10.   C&Rs AND WCMSAs

There is a new party in town who wants to participate in your case, whether you like it or not.  This party is not invited to the table – it crashes our festivities while we are trying to settle our cases.  This party exists not out of a federal statute or regulation but out of an office memo.  This party creates angst among all of us.  Its initials are “CMS.”

In 2010, we have seen significant delays in getting C&R approvals because there is a Medicare set-aside issue – you need to get one, you don’t need to get one, you don’t know if you need to get one, “my client insists we get one,” when is the C&R getting approved?  What if it is approved prior to CMS approval of a set-aside?  How many of us are hearing “I settled my case and signed the paperwork six months ago – where is my money?”

The funniest thing about CMS is that all of this stuff is voluntary!  There is no statutory or regulatory requirement to have a WCMSA.  Some stuffed shirt bureaucrat in Baltimore came up with an office memoranda he sent to all CMS regional offices in 2001 and all hell has broken out since then.

One thing we have learned in this CMS mess is that sometimes it is easier to just go to trial on a big case than it is to deal with Medicare issues.  Or agree to a Stipulated Award and call it a day.  Despite our whining, you do have to be careful with large C&R settlements now for four reasons – avoid a reduction in social security disability benefits due to the “80% Rule,” make sure CMS gets paid for any medical treatment for an industrial injury prior to settlement that was paid by Medicare for a Medicare covered injured worker, make sure the settlement of future medical treatment considers Medicare’s interests and don’t forget to comply with MMSEA and SCHIP Extension Act, section 111 reporting if you are an RRE.

Some of this stuff is delayed until 2012.  We all need a respite.  Hopefully CMS will get its act together and finally realize it should have 50 ways to obtain reimbursement for conditional payments of medical treatment and 50 ways to protect itself from shifting future medical treatment from a workers’ compensation claims administrator to Medicare without delaying our cases unnecessarily.

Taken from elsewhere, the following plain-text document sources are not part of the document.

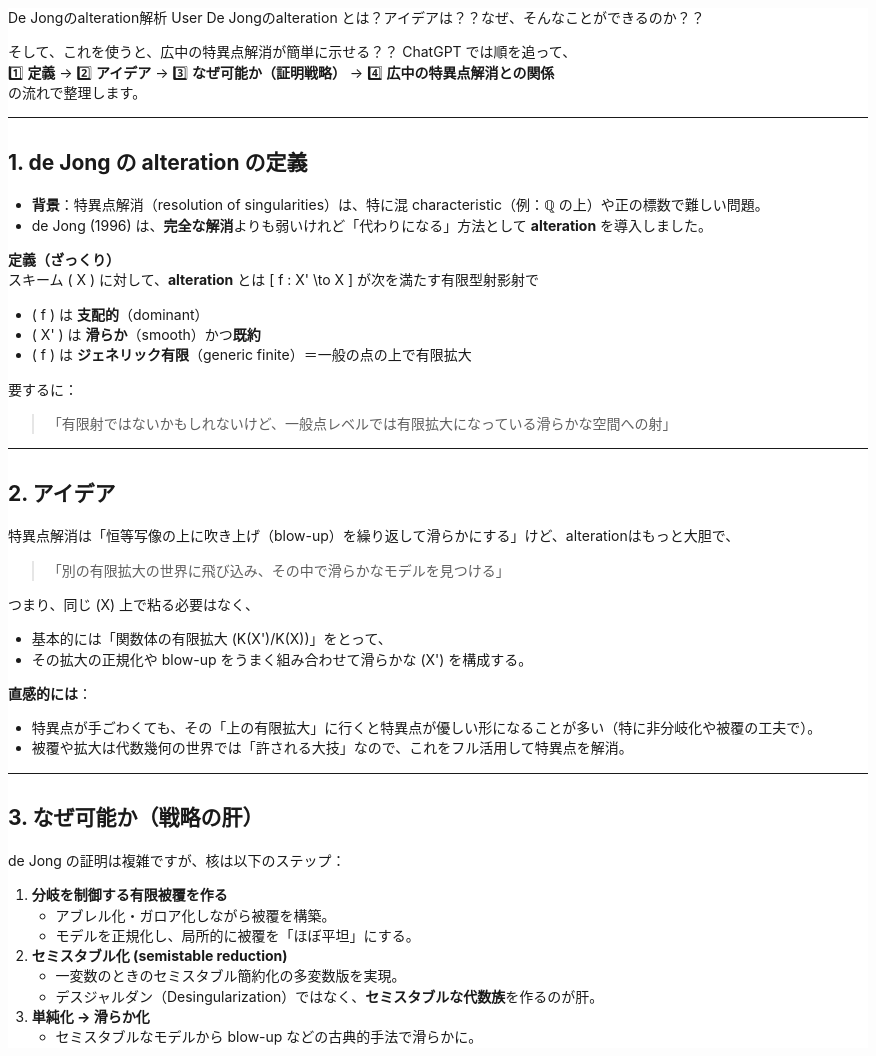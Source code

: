 De Jongのalteration解析
User
De Jongのalteration とは？アイデアは？？なぜ、そんなことができるのか？？

そして、これを使うと、広中の特異点解消が簡単に示せる？？
ChatGPT
では順を追って、  
1️⃣ **定義** → 2️⃣ **アイデア** → 3️⃣ **なぜ可能か（証明戦略）** → 4️⃣ **広中の特異点解消との関係**  
の流れで整理します。  

---

## 1. **de Jong の alteration の定義**
- **背景**：特異点解消（resolution of singularities）は、特に混 characteristic（例：ℚ の上）や正の標数で難しい問題。
- de Jong (1996) は、**完全な解消**よりも弱いけれど「代わりになる」方法として **alteration** を導入しました。

**定義（ざっくり）**  
スキーム \( X \) に対して、**alteration** とは
\[
f : X' \to X
\]
が次を満たす有限型射影射で
- \( f \) は **支配的**（dominant）  
- \( X' \) は **滑らか**（smooth）かつ**既約**
- \( f \) は **ジェネリック有限**（generic finite）＝一般の点の上で有限拡大

要するに：
> 「有限射ではないかもしれないけど、一般点レベルでは有限拡大になっている滑らかな空間への射」

---

## 2. **アイデア**
特異点解消は「恒等写像の上に吹き上げ（blow-up）を繰り返して滑らかにする」けど、alterationはもっと大胆で、
> 「別の有限拡大の世界に飛び込み、その中で滑らかなモデルを見つける」

つまり、同じ \(X\) 上で粘る必要はなく、
- 基本的には「関数体の有限拡大 \(K(X')/K(X)\)」をとって、
- その拡大の正規化や blow-up をうまく組み合わせて滑らかな \(X'\) を構成する。

**直感的には**：
- 特異点が手ごわくても、その「上の有限拡大」に行くと特異点が優しい形になることが多い（特に非分岐化や被覆の工夫で）。
- 被覆や拡大は代数幾何の世界では「許される大技」なので、これをフル活用して特異点を解消。

---

## 3. **なぜ可能か（戦略の肝）**
de Jong の証明は複雑ですが、核は以下のステップ：
1. **分岐を制御する有限被覆を作る**  
   - アブレル化・ガロア化しながら被覆を構築。
   - モデルを正規化し、局所的に被覆を「ほぼ平坦」にする。
2. **セミスタブル化 (semistable reduction)**  
   - 一変数のときのセミスタブル簡約化の多変数版を実現。  
   - デスジャルダン（Desingularization）ではなく、**セミスタブルな代数族**を作るのが肝。
3. **単純化 → 滑らか化**  
   - セミスタブルなモデルから blow-up などの古典的手法で滑らかに。
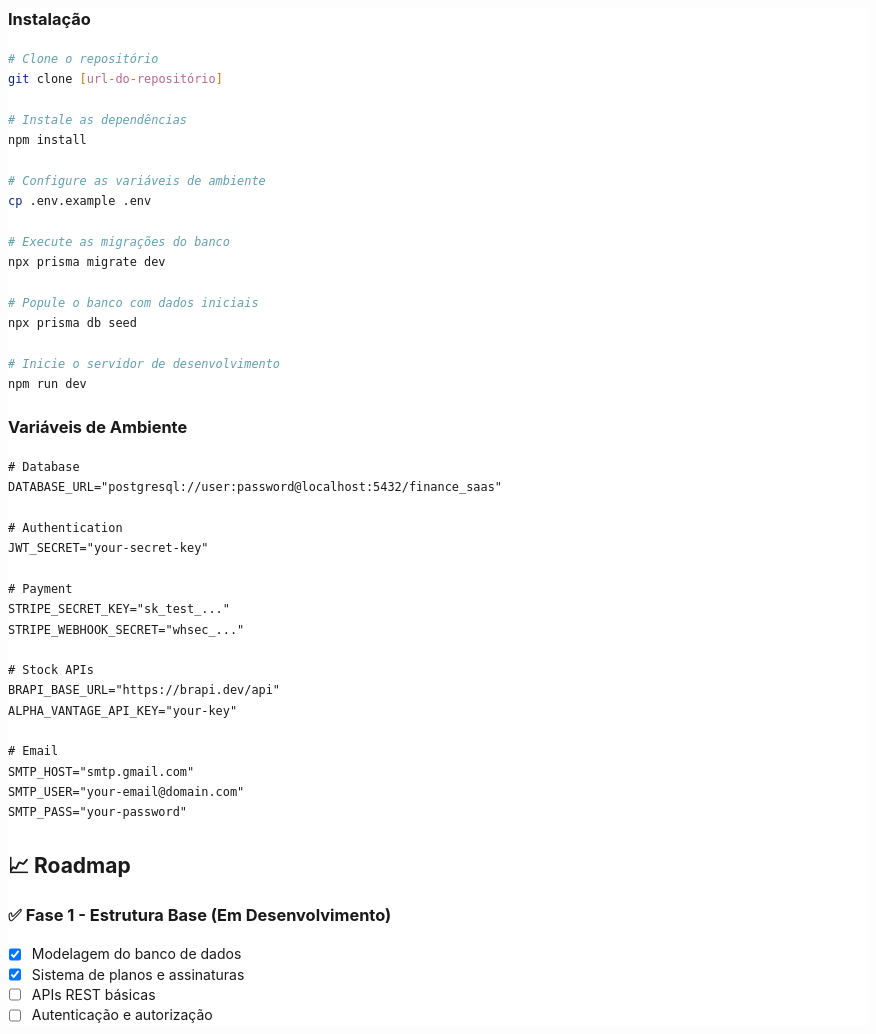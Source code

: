### Instalação

```bash
# Clone o repositório
git clone [url-do-repositório]

# Instale as dependências
npm install

# Configure as variáveis de ambiente
cp .env.example .env

# Execute as migrações do banco
npx prisma migrate dev

# Popule o banco com dados iniciais
npx prisma db seed

# Inicie o servidor de desenvolvimento
npm run dev
```

### Variáveis de Ambiente

```env
# Database
DATABASE_URL="postgresql://user:password@localhost:5432/finance_saas"

# Authentication
JWT_SECRET="your-secret-key"

# Payment
STRIPE_SECRET_KEY="sk_test_..."
STRIPE_WEBHOOK_SECRET="whsec_..."

# Stock APIs
BRAPI_BASE_URL="https://brapi.dev/api"
ALPHA_VANTAGE_API_KEY="your-key"

# Email
SMTP_HOST="smtp.gmail.com"
SMTP_USER="your-email@domain.com"
SMTP_PASS="your-password"
```

## 📈 Roadmap

### ✅ Fase 1 - Estrutura Base (Em Desenvolvimento)
- [x] Modelagem do banco de dados
- [x] Sistema de planos e assinaturas
- [ ] APIs REST básicas
- [ ] Autenticação e autorização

The year 2010 was a very interesting year with all of the challenges we had from the WCAB, the courts, regulators and each other.  There are probably at least ten more “Top Ten Events In Workers’ Compensation In 2010” but we picked the ones that won’t get us fired.  Read the CCCs from this year – if you peruse the advance sheets you can quickly pick out the key cases that impact the workers’ compensation system.  Good luck in 2011 and we’ll see you then.